EXTRACTED INFORMATION Start Marker

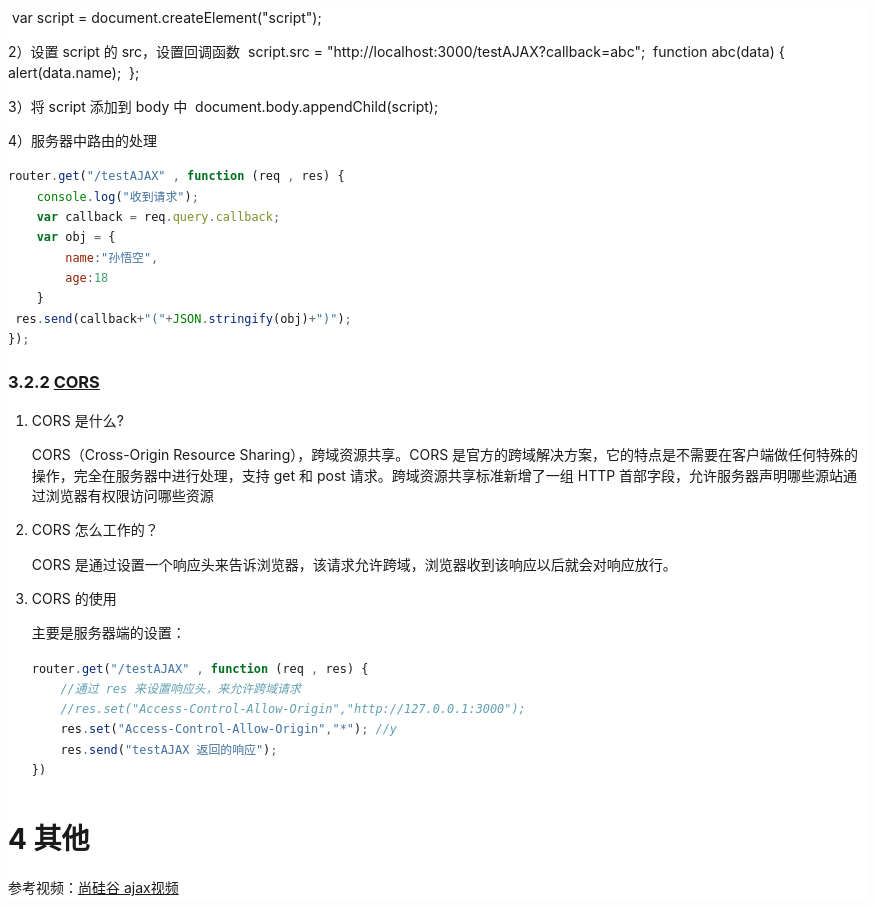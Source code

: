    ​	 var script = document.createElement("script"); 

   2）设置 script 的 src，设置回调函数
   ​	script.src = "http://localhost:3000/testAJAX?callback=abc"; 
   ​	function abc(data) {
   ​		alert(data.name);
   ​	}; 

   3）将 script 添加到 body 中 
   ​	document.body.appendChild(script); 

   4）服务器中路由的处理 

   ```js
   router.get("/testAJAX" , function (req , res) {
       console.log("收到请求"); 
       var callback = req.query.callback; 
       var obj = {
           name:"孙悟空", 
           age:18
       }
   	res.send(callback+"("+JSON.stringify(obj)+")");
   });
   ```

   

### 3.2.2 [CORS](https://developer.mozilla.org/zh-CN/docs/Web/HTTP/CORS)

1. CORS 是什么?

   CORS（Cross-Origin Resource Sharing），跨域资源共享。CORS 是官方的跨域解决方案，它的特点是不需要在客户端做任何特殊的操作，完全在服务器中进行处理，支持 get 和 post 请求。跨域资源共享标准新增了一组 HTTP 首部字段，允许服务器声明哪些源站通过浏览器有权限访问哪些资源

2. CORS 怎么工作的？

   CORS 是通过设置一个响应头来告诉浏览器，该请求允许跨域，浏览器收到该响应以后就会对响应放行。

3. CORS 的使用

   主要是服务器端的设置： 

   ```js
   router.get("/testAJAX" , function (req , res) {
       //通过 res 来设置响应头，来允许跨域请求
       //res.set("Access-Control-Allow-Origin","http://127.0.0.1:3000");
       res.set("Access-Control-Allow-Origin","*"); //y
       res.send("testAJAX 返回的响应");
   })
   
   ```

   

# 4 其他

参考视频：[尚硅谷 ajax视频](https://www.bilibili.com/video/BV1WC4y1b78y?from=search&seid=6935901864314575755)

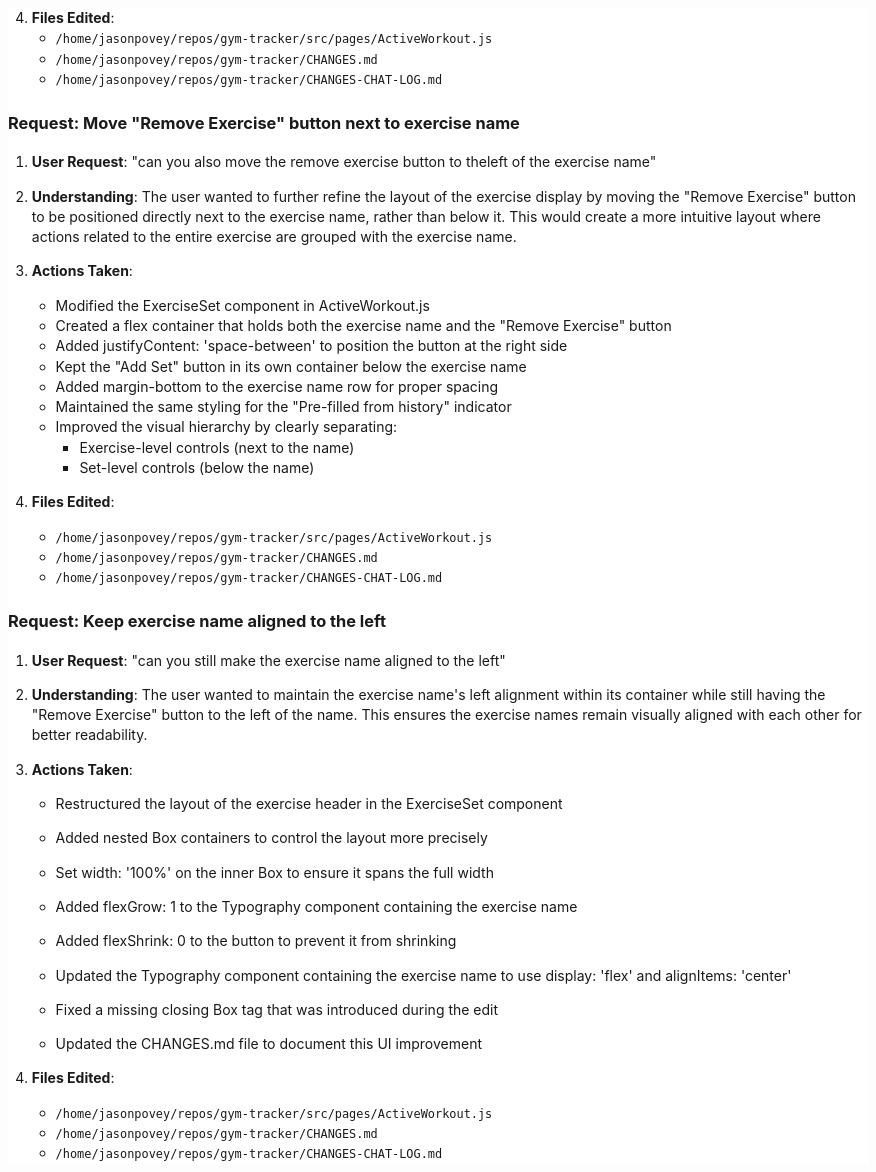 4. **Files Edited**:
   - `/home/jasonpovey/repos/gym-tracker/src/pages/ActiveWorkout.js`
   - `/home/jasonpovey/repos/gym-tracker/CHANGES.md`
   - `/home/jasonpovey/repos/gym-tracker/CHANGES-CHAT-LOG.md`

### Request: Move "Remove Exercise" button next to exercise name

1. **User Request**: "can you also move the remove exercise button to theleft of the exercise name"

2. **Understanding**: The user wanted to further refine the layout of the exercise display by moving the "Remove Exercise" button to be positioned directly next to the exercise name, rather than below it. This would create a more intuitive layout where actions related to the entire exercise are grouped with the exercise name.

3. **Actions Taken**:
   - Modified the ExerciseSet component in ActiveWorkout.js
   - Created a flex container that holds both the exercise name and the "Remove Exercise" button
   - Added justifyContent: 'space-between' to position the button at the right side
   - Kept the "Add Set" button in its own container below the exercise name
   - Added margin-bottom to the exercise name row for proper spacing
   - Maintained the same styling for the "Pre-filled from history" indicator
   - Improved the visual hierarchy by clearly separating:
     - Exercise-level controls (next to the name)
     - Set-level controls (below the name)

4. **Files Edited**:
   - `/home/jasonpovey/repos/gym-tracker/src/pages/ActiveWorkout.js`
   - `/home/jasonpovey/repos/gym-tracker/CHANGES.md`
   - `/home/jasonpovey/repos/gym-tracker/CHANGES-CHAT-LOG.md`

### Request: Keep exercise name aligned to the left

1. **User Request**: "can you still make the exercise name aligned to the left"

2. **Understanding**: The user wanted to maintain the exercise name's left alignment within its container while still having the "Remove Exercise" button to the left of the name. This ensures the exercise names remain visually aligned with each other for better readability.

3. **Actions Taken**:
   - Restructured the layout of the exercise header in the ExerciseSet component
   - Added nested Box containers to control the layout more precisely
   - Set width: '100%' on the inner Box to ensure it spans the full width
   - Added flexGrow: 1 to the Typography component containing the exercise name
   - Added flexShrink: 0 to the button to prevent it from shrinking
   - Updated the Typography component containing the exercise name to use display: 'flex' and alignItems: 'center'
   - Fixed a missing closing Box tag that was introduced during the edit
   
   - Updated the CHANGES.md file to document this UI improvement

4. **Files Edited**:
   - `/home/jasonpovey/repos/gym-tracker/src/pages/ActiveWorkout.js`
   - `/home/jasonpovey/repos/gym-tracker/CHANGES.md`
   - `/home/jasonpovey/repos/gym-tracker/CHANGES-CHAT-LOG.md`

EXTRACTED INFORMATION End Marker

▶ TASK DESCRIPTION:
Among the entries above, tally each line with the string "from" and state that figure only.

▶ EXPECTED ANSWER:
3